Task statement: Please say how many lines in the entries below hold the string "tres", with no other words.

Material provided:
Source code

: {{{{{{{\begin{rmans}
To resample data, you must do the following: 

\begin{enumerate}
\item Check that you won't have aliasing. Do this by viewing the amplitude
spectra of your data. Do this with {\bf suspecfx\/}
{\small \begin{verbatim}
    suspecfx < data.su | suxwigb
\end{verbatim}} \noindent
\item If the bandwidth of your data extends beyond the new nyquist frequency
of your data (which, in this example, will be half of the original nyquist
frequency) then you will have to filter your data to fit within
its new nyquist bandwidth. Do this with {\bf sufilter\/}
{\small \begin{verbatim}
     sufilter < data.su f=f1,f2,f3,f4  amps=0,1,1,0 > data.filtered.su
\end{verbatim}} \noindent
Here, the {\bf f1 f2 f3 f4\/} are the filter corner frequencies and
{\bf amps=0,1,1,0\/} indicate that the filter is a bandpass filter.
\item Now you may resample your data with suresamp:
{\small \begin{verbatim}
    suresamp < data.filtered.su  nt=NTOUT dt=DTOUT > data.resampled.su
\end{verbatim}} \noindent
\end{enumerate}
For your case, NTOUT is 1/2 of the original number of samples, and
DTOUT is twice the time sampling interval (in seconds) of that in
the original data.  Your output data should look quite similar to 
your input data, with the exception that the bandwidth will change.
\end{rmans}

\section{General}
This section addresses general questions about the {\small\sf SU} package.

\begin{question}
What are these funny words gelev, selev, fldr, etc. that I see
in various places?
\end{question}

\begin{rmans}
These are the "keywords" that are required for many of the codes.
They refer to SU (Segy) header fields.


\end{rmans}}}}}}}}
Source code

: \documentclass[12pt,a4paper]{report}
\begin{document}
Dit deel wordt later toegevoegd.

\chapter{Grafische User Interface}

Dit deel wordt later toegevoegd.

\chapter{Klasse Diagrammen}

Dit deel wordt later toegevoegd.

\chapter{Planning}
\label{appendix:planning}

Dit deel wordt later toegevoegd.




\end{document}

==

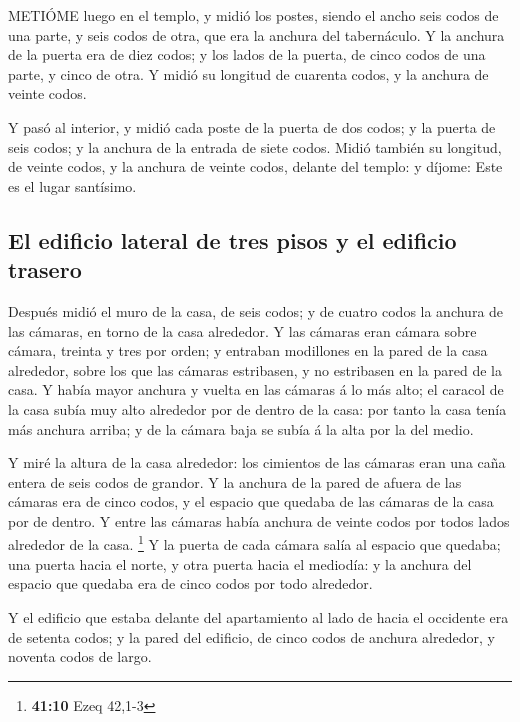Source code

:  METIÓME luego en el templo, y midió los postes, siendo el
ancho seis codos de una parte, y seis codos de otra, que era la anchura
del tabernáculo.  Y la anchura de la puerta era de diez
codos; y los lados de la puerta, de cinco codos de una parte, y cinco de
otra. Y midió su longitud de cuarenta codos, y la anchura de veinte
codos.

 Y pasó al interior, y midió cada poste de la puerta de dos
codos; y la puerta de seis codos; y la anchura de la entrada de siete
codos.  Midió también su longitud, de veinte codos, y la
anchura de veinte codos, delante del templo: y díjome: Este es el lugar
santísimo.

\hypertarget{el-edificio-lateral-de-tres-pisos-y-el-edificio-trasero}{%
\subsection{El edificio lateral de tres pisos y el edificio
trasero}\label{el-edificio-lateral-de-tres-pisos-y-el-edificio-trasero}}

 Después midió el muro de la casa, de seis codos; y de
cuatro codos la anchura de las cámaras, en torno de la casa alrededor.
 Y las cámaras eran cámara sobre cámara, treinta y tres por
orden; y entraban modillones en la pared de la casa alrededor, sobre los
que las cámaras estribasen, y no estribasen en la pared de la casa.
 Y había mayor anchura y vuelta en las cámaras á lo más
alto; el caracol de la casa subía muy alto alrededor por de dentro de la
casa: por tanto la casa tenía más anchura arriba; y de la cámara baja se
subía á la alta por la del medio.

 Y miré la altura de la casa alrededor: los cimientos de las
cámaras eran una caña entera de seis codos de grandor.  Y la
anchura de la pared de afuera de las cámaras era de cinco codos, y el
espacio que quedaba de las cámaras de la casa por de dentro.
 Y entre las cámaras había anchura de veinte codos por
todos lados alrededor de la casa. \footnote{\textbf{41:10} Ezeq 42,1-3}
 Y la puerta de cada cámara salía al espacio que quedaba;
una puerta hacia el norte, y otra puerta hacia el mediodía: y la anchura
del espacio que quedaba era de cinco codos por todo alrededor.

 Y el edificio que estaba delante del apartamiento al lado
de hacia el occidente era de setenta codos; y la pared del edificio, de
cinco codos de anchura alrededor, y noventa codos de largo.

Answer section: 4